I’ve recently wondered whether there is merit to the idea of taking the crypto acceleration instructions in most normal CPU’s and turning them into a dedicated co-processor, maybe also with some dedicated RAM. Not really for performance reasons, but rather for isolation; I’m imagining a single, in-order core with basically a single algorithm programmed into it and no bus, clock, or anything else shared with the main CPU. You can then prove that the co-processor always runs at a fixed rate for given input, know for a fact that nothing else is doing anything that can tamper with its performance (since it’s a single execution thread dedicated to a particular calculation, ideally one that is in-order), and it would (hopefully) be easier to control the side-channels one can observe from it. The main processor would not be able to ask the coprocessor about its clock rate, load/store latency, power usage, or anything else that could leak info about what it’s doing. Maybe you could even have multiple coprocessors to aid throughput, multiplexed by the OS; another process might be able to tell that you’re using a crypto coprocessor, but nothing else apart from “started using it” and “stopped using it”.
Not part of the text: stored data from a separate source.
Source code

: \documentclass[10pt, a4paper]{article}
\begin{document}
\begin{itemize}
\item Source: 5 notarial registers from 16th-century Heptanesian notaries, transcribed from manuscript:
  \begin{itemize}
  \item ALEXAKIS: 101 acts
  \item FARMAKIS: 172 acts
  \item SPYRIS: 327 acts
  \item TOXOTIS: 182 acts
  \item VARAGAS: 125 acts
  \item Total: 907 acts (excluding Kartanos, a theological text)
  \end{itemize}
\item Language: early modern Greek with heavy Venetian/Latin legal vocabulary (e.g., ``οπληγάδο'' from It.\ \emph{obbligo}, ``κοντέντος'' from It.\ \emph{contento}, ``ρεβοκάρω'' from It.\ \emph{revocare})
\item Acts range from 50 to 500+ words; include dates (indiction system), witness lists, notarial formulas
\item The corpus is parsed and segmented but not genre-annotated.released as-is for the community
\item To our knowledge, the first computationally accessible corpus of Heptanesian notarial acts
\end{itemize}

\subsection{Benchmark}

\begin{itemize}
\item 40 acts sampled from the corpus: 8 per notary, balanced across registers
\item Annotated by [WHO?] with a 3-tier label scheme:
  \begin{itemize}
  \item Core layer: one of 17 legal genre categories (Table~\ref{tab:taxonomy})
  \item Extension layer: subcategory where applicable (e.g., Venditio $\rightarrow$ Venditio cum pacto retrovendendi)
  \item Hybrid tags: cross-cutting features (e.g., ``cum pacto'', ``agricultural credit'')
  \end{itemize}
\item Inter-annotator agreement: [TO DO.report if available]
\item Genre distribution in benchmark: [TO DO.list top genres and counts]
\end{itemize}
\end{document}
Then the rest of our programs could go off and use whatever optimizations hardware wants to implement, while the time-sensitive parts get their own dedicated sandbox.
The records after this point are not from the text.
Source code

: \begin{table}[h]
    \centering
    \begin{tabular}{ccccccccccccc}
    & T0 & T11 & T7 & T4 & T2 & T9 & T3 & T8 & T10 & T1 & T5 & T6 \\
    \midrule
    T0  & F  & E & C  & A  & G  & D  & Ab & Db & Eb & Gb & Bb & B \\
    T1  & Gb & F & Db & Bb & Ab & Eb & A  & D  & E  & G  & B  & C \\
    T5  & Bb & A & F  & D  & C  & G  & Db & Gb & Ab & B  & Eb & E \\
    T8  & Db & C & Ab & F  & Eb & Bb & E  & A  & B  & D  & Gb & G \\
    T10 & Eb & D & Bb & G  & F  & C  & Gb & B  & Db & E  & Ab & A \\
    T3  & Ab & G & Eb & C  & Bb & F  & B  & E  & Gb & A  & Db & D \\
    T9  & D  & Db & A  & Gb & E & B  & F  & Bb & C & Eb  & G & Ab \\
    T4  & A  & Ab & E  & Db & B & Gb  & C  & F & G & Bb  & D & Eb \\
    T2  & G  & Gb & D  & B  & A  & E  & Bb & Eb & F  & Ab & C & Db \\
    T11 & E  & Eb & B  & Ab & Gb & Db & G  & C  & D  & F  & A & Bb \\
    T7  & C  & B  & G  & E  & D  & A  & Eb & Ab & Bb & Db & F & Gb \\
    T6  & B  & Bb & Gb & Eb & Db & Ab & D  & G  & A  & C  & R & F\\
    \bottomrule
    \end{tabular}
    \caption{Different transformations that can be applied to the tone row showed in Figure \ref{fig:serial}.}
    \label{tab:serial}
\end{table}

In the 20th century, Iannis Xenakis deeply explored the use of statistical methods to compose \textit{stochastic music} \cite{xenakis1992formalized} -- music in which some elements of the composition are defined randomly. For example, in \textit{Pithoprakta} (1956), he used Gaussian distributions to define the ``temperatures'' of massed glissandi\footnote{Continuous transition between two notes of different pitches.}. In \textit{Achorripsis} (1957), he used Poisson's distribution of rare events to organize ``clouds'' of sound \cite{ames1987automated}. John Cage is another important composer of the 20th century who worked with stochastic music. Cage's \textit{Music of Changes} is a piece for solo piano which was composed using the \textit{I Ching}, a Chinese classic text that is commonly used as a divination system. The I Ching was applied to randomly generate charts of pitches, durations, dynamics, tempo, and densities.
I think a “I’m doing crypto now” mode could be more useful (fixed clocks, fixed memory access times, fixed operation times). Might slow down some algorithms, but is guaranteed to not have any timing side-channels (and maybe no power side-channels?). Would be annoying to handle this in kernel though (what do you do if a process put a core into this mode and got preempted? Do you keep that mode on? Do you turn it off and turn it back on when putting the process back on? Do you only allow mode change in the kernel to be accessed by a syscall?)
A lot of these assurances would be provided by executing your crypto with the help of a trusted execution environment or straight up a hardware security module.
Tempting, but may be costly.
If you want something generic capable of implementing many primitives, you may require quite a bit of silicone even if the pathologically straight-line code we see in crypto does not benefit from out of order execution or even a cache hierarchy. You’ll still need sizeable ALUs, and efficient multiplication (an array of 64->128 multipliers would be awfully nice), and a form of SIMD to feed all those units.
If however you want something cheap yet fast, you’ll probably need to settle on some hardware friendly primitive like Keccak. Asymmetric crypto may still be a problem though, except perhaps if we use a binary field elliptic curve (about which I’ve heard security is not as settled as it is for prime field curves). The biggest problem is it’s quite inflexible.
Unless the world comes crashing down, I don’t see hardware vendors proposing either alternative. Except for some niches, but then we already have FPGA or even ASIC implementations in specific places.